### PROBLEM DETAILS
Please, without any pictures, set down exactly the part of the listing below that opens with the line containing "IS NOT NULL" and closes with the line containing "die 5 times.".

### DATA IN THIS EXERCISE
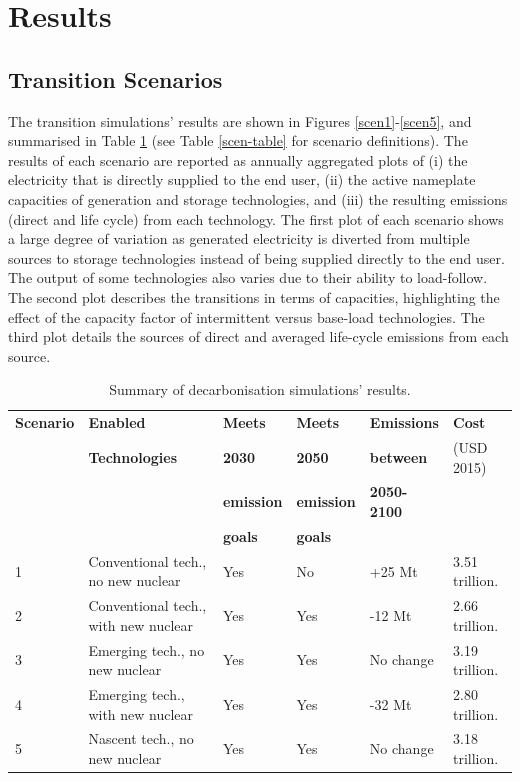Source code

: \section{Results} \label{Results-and-discussion}

\subsection{Transition Scenarios}

The transition simulations' results are shown in Figures \ref{scen1}-\ref{scen5}, and summarised in Table \ref{tab:results_summary} (see Table \ref{scen-table} for scenario definitions). The results of each scenario are reported as annually aggregated plots of (i) the electricity that is directly supplied to the end user, (ii) the active nameplate capacities of generation and storage technologies, and (iii) the resulting emissions (direct and life cycle) from each technology. The first plot of each scenario shows a large degree of variation as generated electricity is diverted from multiple sources to storage technologies instead of being supplied directly to the end user. The output of some technologies also varies due to their ability to load-follow. The second plot describes the transitions in terms of capacities, highlighting the effect of the capacity factor of intermittent versus base-load technologies. The third plot details the sources of direct and averaged life-cycle emissions from each source.

\begin{table}[!ht]
	\caption{Summary of decarbonisation simulations' results.}
	\vspace{0.1in}
	\begin{tabularx}{0.9\textwidth}{p{} p{}p{}p{}p{}p{}}
		\hline
\textbf{Scenario} & \textbf{Enabled} & \textbf{Meets} & \textbf{Meets} & \textbf{Emissions} & \textbf{Cost} \\
 & \textbf{Technologies} & \textbf{2030} & \textbf{2050} & \textbf{between} & (USD 2015) \\
 &  & \textbf{emission} & \textbf{emission} & \textbf{2050-2100} &  \\
 &  & \textbf{goals} & \textbf{goals} & &  \\
\hline
1 & Conventional tech., no new nuclear & Yes & No & +25 Mt & 3.51 trillion. \\
2 & Conventional tech., with new nuclear & Yes & Yes & -12 Mt & 2.66 trillion. \\
3 & Emerging tech., no new nuclear & Yes & Yes & No change & 3.19 trillion. \\
4 & Emerging tech., with new nuclear & Yes & Yes & -32 Mt & 2.80 trillion. \\
5 & Nascent tech., no new nuclear & Yes & Yes & No change & 3.18 trillion. \\
\hline 
	\end{tabularx}
\label{tab:results_summary}
\end{table}

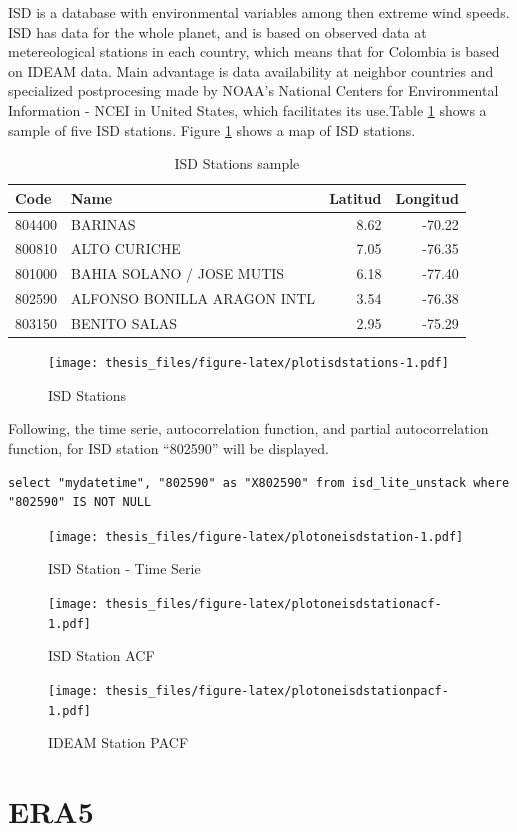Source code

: \documentclass[12pt,twoside]{reedthesis}
\begin{document}
ISD is a database with environmental variables among then extreme wind speeds. ISD has data for the whole planet, and is based on observed data at metereological stations in each country, which means that for Colombia is based on IDEAM data. Main advantage is data availability at neighbor countries and specialized postprocesing made by NOAA's National Centers for Environmental Information - NCEI in United States, which facilitates its use.Table \ref{tab:tableisdstations} shows a sample of five ISD stations. Figure \ref{fig:plotisdstations} shows a map of ISD stations.
\begin{longtable}[t]{llrr}
\caption[ISD Stations]{\label{tab:tableisdstations}ISD Stations sample}\\
\toprule
Code & Name & Latitud & Longitud\\
\midrule
804400 & BARINAS & 8.62 & -70.22\\
800810 & ALTO CURICHE & 7.05 & -76.35\\
801000 & BAHIA SOLANO / JOSE MUTIS & 6.18 & -77.40\\
802590 & ALFONSO BONILLA ARAGON INTL & 3.54 & -76.38\\
803150 & BENITO SALAS & 2.95 & -75.29\\
\bottomrule
\end{longtable}
\begin{figure}
\centering
\texttt{[image: thesis\_files/figure-latex/plotisdstations-1.pdf]}
\caption{\label{fig:plotisdstations}ISD Stations}
\end{figure}
Following, the time serie, autocorrelation function, and partial autocorrelation function, for ISD station ``802590'' will be displayed.
\begin{verbatim}
select "mydatetime", "802590" as "X802590" from isd_lite_unstack where "802590" IS NOT NULL
\end{verbatim}
\begin{figure}
\centering
\texttt{[image: thesis\_files/figure-latex/plotoneisdstation-1.pdf]}
\caption{\label{fig:plotoneisdstation}ISD Station - Time Serie}
\end{figure}
\begin{figure}
\centering
\texttt{[image: thesis\_files/figure-latex/plotoneisdstationacf-1.pdf]}
\caption{\label{fig:plotoneisdstationacf}ISD Station ACF}
\end{figure}
\begin{figure}
\centering
\texttt{[image: thesis\_files/figure-latex/plotoneisdstationpacf-1.pdf]}
\caption{\label{fig:plotoneisdstationpacf}IDEAM Station PACF}
\end{figure}
\hypertarget{era5}{%
\section{ERA5}\label{era5}}
\end{document}
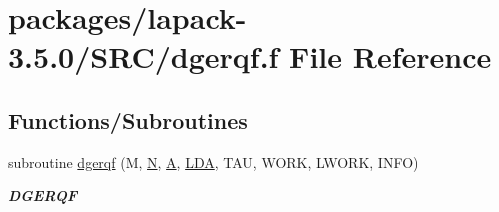 \hypertarget{dgerqf_8f}{}\section{packages/lapack-\/3.5.0/\+S\+R\+C/dgerqf.f File Reference}
\label{dgerqf_8f}
\subsection*{Functions/\+Subroutines}
\begin{DoxyCompactItemize}
\item 
subroutine \hyperlink{group__doubleGEcomputational_ga7bba0d791b011eb5425ecbf500e9be2c}{dgerqf} (M, \hyperlink{polmisc_8c_a0240ac851181b84ac374872dc5434ee4}{N}, \hyperlink{classA}{A}, \hyperlink{example__user_8c_ae946da542ce0db94dced19b2ecefd1aa}{L\+D\+A}, T\+A\+U, W\+O\+R\+K, L\+W\+O\+R\+K, I\+N\+F\+O)
\begin{DoxyCompactList}\small\item\em {\bfseries D\+G\+E\+R\+Q\+F} \end{DoxyCompactList}\end{DoxyCompactItemize}
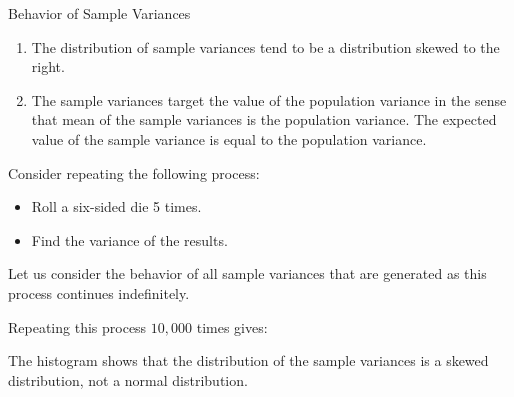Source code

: \documentclass{beamer}
\begin{document}
\begin{frame}
\begin{block}{Behavior of Sample Variances}
\begin{enumerate}
\item<1-> The distribution of sample variances tend to be a distribution skewed to the right.
\item<2-> The sample variances target the value of the population variance in the sense that mean of the sample variances is the population variance. The expected value of the sample variance is equal to the population variance.
\end{enumerate}
\end{block}
\end{frame}

\begin{frame}
\begin{example}
Consider repeating the following process:
\begin{itemize}
\item Roll a six-sided die 5 times.
\item Find the variance of the results.
\end{itemize}\pause
Let us consider the behavior of all sample variances that are generated as this process continues indefinitely.\pause

\vspace{2mm}
Repeating this process $10,000$ times gives:

\vspace{-5mm}
\begin{center}
\end{center}\pause

\vspace{-5mm}
The histogram shows that the distribution of the sample variances is a skewed distribution, not a normal distribution.
\end{example}
\end{frame}
\end{document}
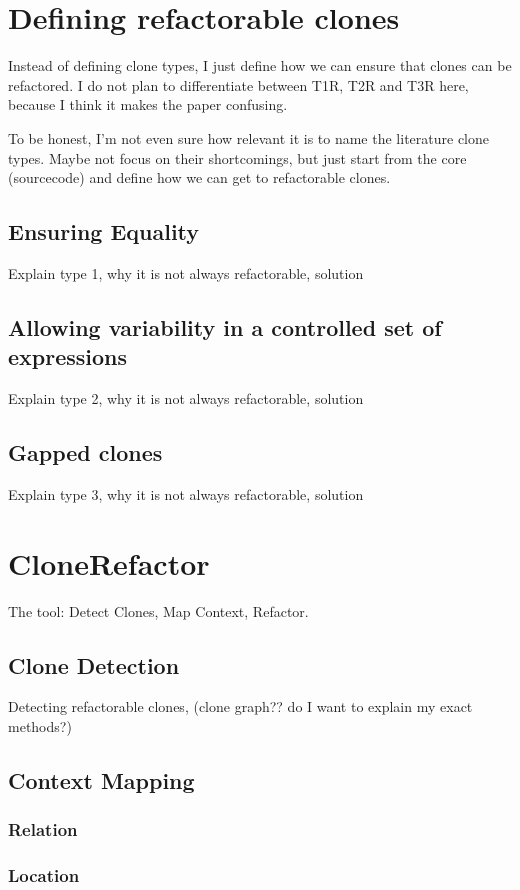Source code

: \documentclass[conference]{IEEEtran}
\begin{document}
\section{Defining refactorable clones}
Instead of defining clone types, I just define how we can ensure that clones can be refactored. I do not plan to differentiate between T1R, T2R and T3R here, because I think it makes the paper confusing.

To be honest, I'm not even sure how relevant it is to name the literature clone types. Maybe not focus on their shortcomings, but just start from the core (sourcecode) and define how we can get to refactorable clones.

\subsection{Ensuring Equality}
Explain type 1, why it is not always refactorable, solution

\subsection{Allowing variability in a controlled set of expressions}
Explain type 2, why it is not always refactorable, solution

\subsection{Gapped clones}
Explain type 3, why it is not always refactorable, solution

\section{CloneRefactor}
The tool: Detect Clones, Map Context, Refactor.

\subsection{Clone Detection}
Detecting refactorable clones, (clone graph?? do I want to explain my exact methods?)

\subsection{Context Mapping}
\subsubsection{Relation}
\subsubsection{Location}
\end{document}
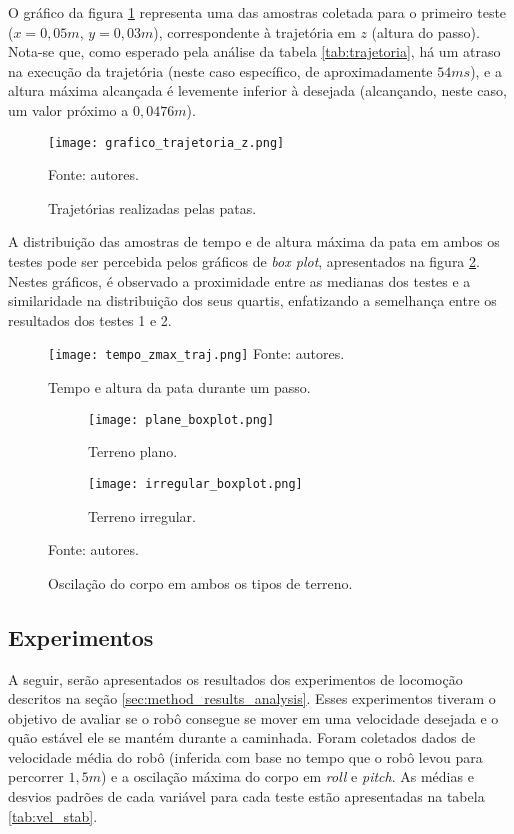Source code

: \documentclass[conference]{IEEEtran}
\begin{document}
  O gráfico da figura \ref{fig:grafico_trajetoria_xyz} representa uma das amostras coletada para o primeiro teste ($x=0,05m$, $y=0,03m$), correspondente à trajetória em $z$ (altura do passo). Nota-se que, como esperado pela análise da tabela \ref{tab:trajetoria}, há um atraso na execução da trajetória (neste caso específico, de aproximadamente $54ms$), e a altura máxima alcançada é levemente inferior à desejada (alcançando, neste caso, um valor próximo a $0,0476m$).
  
  \begin{figure}[!htb]
    \centering
    \texttt{[image: grafico\_trajetoria\_z.png]}
    \caption{Trajetórias realizadas pelas patas.}
    Fonte: autores.
    \label{fig:grafico_trajetoria_xyz}
  \end{figure}

  A distribuição das amostras de tempo e de altura máxima da pata em ambos os testes pode ser percebida pelos gráficos de \textit{box plot}, apresentados na figura \ref{fig:time_zmax_traj}. Nestes gráficos, é observado a proximidade entre as medianas dos testes e a similaridade na distribuição dos seus quartis, enfatizando a semelhança entre os resultados dos testes 1 e 2.

  \begin{figure}[!htb]
    \centering
    \caption{Tempo e altura da pata durante um passo.}
    \texttt{[image: tempo\_zmax\_traj.png]}
    Fonte: autores.
    \label{fig:time_zmax_traj}
  \end{figure}

  \begin{figure}[!htb]
    \centering
    \begin{subfigure}[t]{0.49\textwidth}
      \centering
      \texttt{[image: plane\_boxplot.png]}
      \caption{Terreno plano.}
      \label{fig:imu_test_plane}
    \end{subfigure}
    \begin{subfigure}[t]{0.49\textwidth}
      \centering
      \texttt{[image: irregular\_boxplot.png]}
      \caption{Terreno irregular.}
      \label{fig:imu_test_irregular}
    \end{subfigure}
    \caption{Oscilação do corpo em ambos os tipos de terreno.}
    Fonte: autores.
    \label{fig:imu_test}
  \end{figure}

  \subsection{Experimentos}
  A seguir, serão apresentados os resultados dos experimentos de locomoção descritos na seção \ref{sec:method_results_analysis}. Esses experimentos tiveram o objetivo de avaliar se o robô consegue se mover em uma velocidade desejada e o quão estável ele se mantém durante a caminhada. Foram coletados dados de velocidade média do robô (inferida com base no tempo que o robô levou para percorrer $1,5m$) e a oscilação máxima do corpo em \textit{roll} e \textit{pitch}. As médias e desvios padrões de cada variável para cada teste estão apresentadas na tabela \ref{tab:vel_stab}. 
  
\end{document}
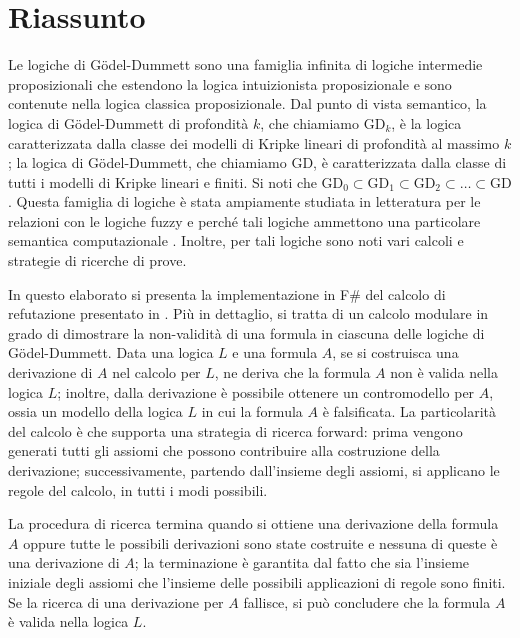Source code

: \documentclass{oist}
\begin{document}
\section*{Riassunto}

Le logiche di G\"odel-Dummett sono una famiglia infinita di logiche
intermedie proposizionali che estendono la logica intuizionista
proposizionale
e sono contenute nella logica classica proposizionale.
Dal punto di vista semantico, la logica di  G\"odel-Dummett di profondit\`a
$k$,
che chiamiamo $\mathrm{GD}_k$,
\`e la logica caratterizzata dalla classe dei modelli di Kripke lineari
di profondit\`a
al massimo $k$; la logica di  G\"odel-Dummett,  che chiamiamo $\mathrm{GD}$,
\`e caratterizzata dalla classe di tutti i  modelli di Kripke lineari e finiti.
Si noti che $\mathrm{GD}_0\subset\mathrm{GD}_1
    \subset\mathrm{GD}_2\subset\dots\subset \mathrm{GD}$.
Questa famiglia di logiche \`e stata ampiamente studiata in letteratura
per le relazioni con le logiche
fuzzy \cite{Hajek:98} e perch\'e tali logiche ammettono una particolare semantica computazionale
\cite{AscCiaGen:2017,Avron:91b}.
Inoltre, per tali logiche sono noti vari calcoli e strategie di ricerche di prove.

In questo elaborato si presenta la implementazione in F\# del calcolo di
refutazione
presentato in \cite{DBLP:conf/cilc/Fiorentini022}.
Pi\`u in dettaglio,
si tratta di un calcolo modulare in grado di dimostrare
la non-validit\`a di una formula in ciascuna delle logiche di
G\"odel-Dummett.
Data una logica $L$ e una formula $A$, se si costruisca una derivazione
di $A$ nel calcolo per $L$,
ne deriva che la formula $A$ non \`e valida nella logica $L$;
inoltre, dalla derivazione \`e possibile ottenere un contromodello per
$A$, ossia un modello
della logica $L$ in cui la formula $A$ \`e falsificata.
La particolarit\`a del calcolo \`e che supporta una strategia di ricerca
forward: prima vengono
generati tutti gli assiomi che possono contribuire alla costruzione
della derivazione;
successivamente, partendo dall'insieme degli assiomi, si applicano le
regole del calcolo, in tutti i modi possibili.

La procedura di ricerca termina quando si ottiene una derivazione della
formula $A$ oppure tutte le possibili derivazioni sono state costruite
e nessuna di queste \`e una derivazione di $A$; la terminazione \`e
garantita
dal fatto che sia l'insieme iniziale degli assiomi che l'insieme delle
possibili applicazioni di regole sono finiti.
Se la ricerca di una derivazione per $A$ fallisce,
si pu\`o concludere che la formula $A$ \`e valida nella logica $L$.
\end{document}
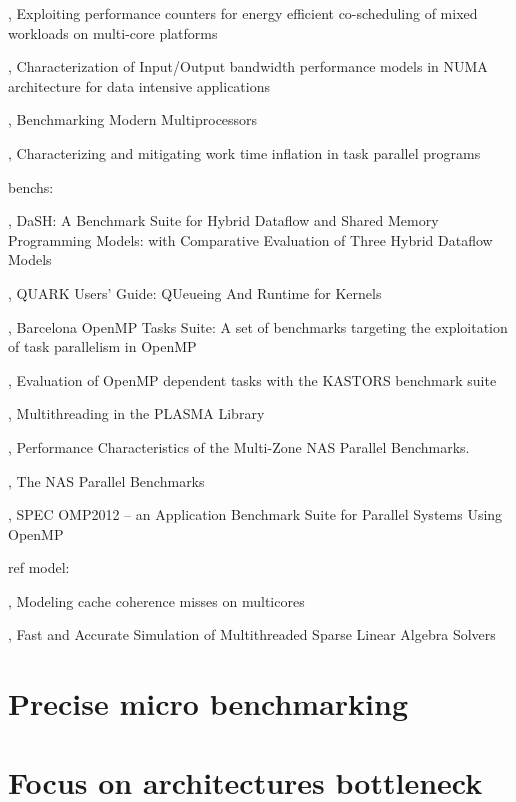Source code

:\cite{Libutti2014}, Exploiting performance counters for energy efficient co-scheduling of mixed workloads on multi-core platforms

\cite{Li2013}, Characterization of Input/Output bandwidth performance models in NUMA architecture for data intensive applications

\cite{Bienia2011}, Benchmarking Modern Multiprocessors

\cite{Olivier2013}, Characterizing and mitigating work time inflation in task parallel programs

benchs:

\cite{Gajinov2014}, DaSH: A Benchmark Suite for Hybrid Dataflow and Shared Memory Programming Models: with Comparative Evaluation of Three Hybrid Dataflow Models

\cite{YarKhan2011}, QUARK Users' Guide: QUeueing And Runtime for Kernels

\cite{Duran2009}, Barcelona OpenMP Tasks Suite: A set of benchmarks targeting the exploitation of task parallelism in OpenMP

\cite{Virouleau2014}, Evaluation of OpenMP dependent tasks with the KASTORS benchmark suite

\cite{Kurzak2013}, Multithreading in the PLASMA Library

\cite{Jin2004}, Performance Characteristics of the Multi-Zone NAS Parallel Benchmarks.

\cite{Bailey1994}, The NAS Parallel Benchmarks

\cite{Muller2012}, SPEC OMP2012 -- an Application Benchmark Suite for Parallel Systems Using OpenMP


ref model:

\cite{Pan2014}, Modeling cache coherence misses on multicores

\cite{Stanisic2016}, Fast and Accurate Simulation of Multithreaded Sparse Linear Algebra Solvers



\section{Precise micro benchmarking}
\section{Focus on architectures bottleneck}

### THE ANSWER
select "mydatetime", "802590" as "X802590" from isd_lite_unstack where "802590" IS NOT NULL
\end{verbatim}
\begin{figure}
\centering
\texttt{[image: thesis\_files/figure-latex/plotoneisdstation-1.pdf]}
\caption{\label{fig:plotoneisdstation}ISD Station - Time Serie}
\end{figure}
\begin{figure}
\centering
\texttt{[image: thesis\_files/figure-latex/plotoneisdstationacf-1.pdf]}
\caption{\label{fig:plotoneisdstationacf}ISD Station ACF}
\end{figure}
\begin{figure}
\centering
\texttt{[image: thesis\_files/figure-latex/plotoneisdstationpacf-1.pdf]}
\caption{\label{fig:plotoneisdstationpacf}IDEAM Station PACF}
\end{figure}
\hypertarget{era5}{%
\section{ERA5}\label{era5}}
\end{document}
 \hypertarget{dgerqf_8f}{}\section{packages/lapack-\/3.5.0/\+S\+R\+C/dgerqf.f File Reference}
\label{dgerqf_8f}
\subsection*{Functions/\+Subroutines}
\begin{DoxyCompactItemize}
\item 
subroutine \hyperlink{group__doubleGEcomputational_ga7bba0d791b011eb5425ecbf500e9be2c}{dgerqf} (M, \hyperlink{polmisc_8c_a0240ac851181b84ac374872dc5434ee4}{N}, \hyperlink{classA}{A}, \hyperlink{example__user_8c_ae946da542ce0db94dced19b2ecefd1aa}{L\+D\+A}, T\+A\+U, W\+O\+R\+K, L\+W\+O\+R\+K, I\+N\+F\+O)
\begin{DoxyCompactList}\small\item\em {\bfseries D\+G\+E\+R\+Q\+F} \end{DoxyCompactList}\end{DoxyCompactItemize}
Source code

: \documentclass{beamer}
\begin{document}
\begin{frame}
\begin{block}{Behavior of Sample Variances}
\begin{enumerate}
\item<1-> The distribution of sample variances tend to be a distribution skewed to the right.
\item<2-> The sample variances target the value of the population variance in the sense that mean of the sample variances is the population variance. The expected value of the sample variance is equal to the population variance.
\end{enumerate}
\end{block}
\end{frame}

\begin{frame}
\begin{example}
Consider repeating the following process:
\begin{itemize}
\item Roll a six-sided die 5 times.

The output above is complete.